*SOURCE RECORDS*
.....
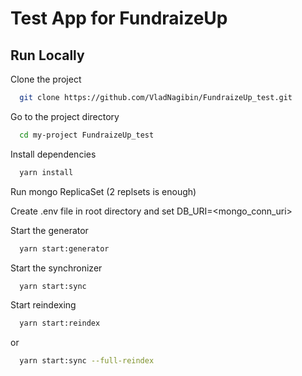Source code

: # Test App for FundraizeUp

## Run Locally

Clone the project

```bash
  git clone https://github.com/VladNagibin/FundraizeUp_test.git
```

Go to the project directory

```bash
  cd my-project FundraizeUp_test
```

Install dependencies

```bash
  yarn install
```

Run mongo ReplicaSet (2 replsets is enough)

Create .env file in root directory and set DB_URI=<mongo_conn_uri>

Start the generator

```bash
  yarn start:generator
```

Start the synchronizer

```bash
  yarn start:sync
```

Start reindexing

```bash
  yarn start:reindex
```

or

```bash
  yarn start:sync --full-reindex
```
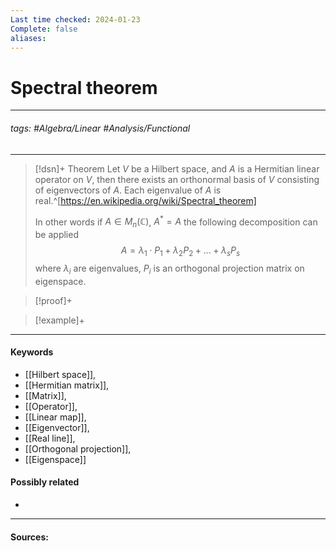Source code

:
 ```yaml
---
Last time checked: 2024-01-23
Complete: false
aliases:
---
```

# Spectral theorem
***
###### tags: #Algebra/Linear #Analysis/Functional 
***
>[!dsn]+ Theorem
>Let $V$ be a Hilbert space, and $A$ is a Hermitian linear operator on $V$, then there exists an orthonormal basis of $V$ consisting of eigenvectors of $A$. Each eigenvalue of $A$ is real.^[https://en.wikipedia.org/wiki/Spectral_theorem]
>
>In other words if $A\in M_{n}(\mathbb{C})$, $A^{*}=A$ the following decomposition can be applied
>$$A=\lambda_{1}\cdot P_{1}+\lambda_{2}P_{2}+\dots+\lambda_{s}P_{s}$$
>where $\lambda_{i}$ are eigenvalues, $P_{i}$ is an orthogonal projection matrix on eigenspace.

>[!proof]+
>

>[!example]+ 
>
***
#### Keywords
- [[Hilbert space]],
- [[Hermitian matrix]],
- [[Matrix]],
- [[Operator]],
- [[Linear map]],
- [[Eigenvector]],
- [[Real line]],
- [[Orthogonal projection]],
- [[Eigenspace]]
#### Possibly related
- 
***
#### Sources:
.....
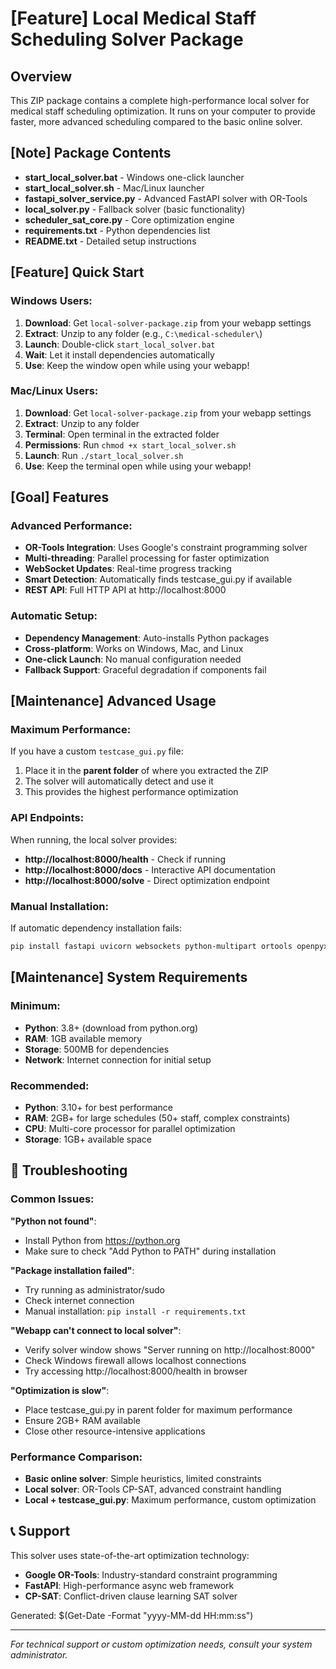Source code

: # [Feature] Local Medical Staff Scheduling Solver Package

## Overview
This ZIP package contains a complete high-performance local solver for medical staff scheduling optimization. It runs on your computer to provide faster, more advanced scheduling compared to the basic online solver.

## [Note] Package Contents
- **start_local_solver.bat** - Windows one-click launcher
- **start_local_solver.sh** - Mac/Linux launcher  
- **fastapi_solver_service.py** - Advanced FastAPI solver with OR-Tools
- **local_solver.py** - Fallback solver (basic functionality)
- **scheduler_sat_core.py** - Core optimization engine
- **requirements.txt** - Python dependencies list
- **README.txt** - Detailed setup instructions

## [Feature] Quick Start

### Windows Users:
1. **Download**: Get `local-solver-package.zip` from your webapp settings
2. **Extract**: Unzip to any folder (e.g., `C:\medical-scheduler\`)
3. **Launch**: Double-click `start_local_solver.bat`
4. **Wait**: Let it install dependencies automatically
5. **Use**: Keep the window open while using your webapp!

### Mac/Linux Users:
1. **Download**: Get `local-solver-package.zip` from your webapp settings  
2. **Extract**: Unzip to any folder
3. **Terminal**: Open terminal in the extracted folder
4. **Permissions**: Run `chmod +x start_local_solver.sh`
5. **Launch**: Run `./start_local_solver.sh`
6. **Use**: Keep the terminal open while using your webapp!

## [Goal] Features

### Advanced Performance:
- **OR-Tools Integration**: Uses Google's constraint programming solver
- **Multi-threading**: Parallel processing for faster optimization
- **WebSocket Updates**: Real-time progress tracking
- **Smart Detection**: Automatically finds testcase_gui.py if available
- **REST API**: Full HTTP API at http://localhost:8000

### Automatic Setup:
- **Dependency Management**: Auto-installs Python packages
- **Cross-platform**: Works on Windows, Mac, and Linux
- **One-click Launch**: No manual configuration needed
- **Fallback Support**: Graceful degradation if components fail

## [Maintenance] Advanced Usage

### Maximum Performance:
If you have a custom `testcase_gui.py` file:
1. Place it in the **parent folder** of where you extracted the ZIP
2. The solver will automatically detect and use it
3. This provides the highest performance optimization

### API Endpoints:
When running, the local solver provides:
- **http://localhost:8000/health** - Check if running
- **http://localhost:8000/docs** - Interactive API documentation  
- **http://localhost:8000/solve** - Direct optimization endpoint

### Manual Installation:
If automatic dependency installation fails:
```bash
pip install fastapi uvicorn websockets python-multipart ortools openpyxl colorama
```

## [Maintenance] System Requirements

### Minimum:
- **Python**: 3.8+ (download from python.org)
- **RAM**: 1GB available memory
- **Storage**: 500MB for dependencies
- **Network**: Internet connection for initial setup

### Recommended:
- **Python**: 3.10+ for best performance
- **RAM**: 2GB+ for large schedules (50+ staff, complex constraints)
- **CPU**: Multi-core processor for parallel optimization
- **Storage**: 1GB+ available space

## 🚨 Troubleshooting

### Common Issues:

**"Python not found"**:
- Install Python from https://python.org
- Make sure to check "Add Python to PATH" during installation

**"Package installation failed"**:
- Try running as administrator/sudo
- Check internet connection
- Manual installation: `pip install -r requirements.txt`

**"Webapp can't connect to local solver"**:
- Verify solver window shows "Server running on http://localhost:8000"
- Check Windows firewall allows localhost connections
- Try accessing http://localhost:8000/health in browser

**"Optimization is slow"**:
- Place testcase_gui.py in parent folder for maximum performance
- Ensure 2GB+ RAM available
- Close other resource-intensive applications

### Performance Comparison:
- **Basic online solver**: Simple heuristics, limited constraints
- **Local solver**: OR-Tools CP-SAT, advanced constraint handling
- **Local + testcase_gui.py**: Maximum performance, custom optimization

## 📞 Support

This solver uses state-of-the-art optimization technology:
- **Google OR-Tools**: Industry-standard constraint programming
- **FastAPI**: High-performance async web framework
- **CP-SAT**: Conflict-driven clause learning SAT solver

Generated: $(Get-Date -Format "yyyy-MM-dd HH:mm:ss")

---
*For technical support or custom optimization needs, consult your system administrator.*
.....
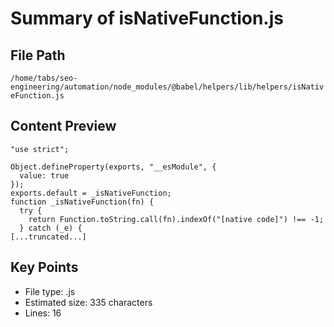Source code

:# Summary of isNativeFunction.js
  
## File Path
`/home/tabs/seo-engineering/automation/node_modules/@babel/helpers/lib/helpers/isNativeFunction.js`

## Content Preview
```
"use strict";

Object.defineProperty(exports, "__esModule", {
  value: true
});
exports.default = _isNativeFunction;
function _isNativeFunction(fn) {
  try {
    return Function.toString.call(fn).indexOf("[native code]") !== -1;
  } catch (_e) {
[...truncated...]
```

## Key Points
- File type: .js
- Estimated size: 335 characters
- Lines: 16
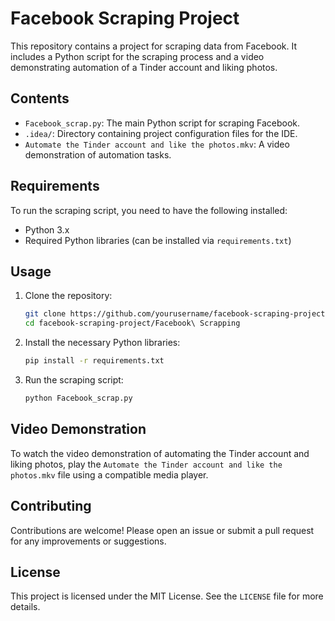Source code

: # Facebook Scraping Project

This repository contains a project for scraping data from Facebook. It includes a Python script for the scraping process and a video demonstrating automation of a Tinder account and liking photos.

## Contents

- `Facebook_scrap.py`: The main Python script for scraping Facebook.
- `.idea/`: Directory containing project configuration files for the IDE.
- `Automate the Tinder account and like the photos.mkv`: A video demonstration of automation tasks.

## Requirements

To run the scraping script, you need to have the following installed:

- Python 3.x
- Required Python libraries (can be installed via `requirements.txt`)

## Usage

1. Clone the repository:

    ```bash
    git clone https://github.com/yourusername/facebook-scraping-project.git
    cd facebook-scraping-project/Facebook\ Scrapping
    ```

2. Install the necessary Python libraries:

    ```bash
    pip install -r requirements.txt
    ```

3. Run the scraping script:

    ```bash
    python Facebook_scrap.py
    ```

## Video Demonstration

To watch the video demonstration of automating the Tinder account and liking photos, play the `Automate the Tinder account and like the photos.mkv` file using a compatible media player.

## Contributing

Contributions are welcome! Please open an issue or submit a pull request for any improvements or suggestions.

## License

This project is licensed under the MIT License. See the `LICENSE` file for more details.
.....
*TASK*
Taking the records above, retype every line from the one with "can't connect to" down to the one with "- **FastAPI**: High-performance", exactly and with nothing else.

*OUTPUT FOR THIS TASK*
**"Webapp can't connect to local solver"**:
- Verify solver window shows "Server running on http://localhost:8000"
- Check Windows firewall allows localhost connections
- Try accessing http://localhost:8000/health in browser

**"Optimization is slow"**:
- Place testcase_gui.py in parent folder for maximum performance
- Ensure 2GB+ RAM available
- Close other resource-intensive applications

### Performance Comparison:
- **Basic online solver**: Simple heuristics, limited constraints
- **Local solver**: OR-Tools CP-SAT, advanced constraint handling
- **Local + testcase_gui.py**: Maximum performance, custom optimization

## 📞 Support

This solver uses state-of-the-art optimization technology:
- **Google OR-Tools**: Industry-standard constraint programming
- **FastAPI**: High-performance async web framework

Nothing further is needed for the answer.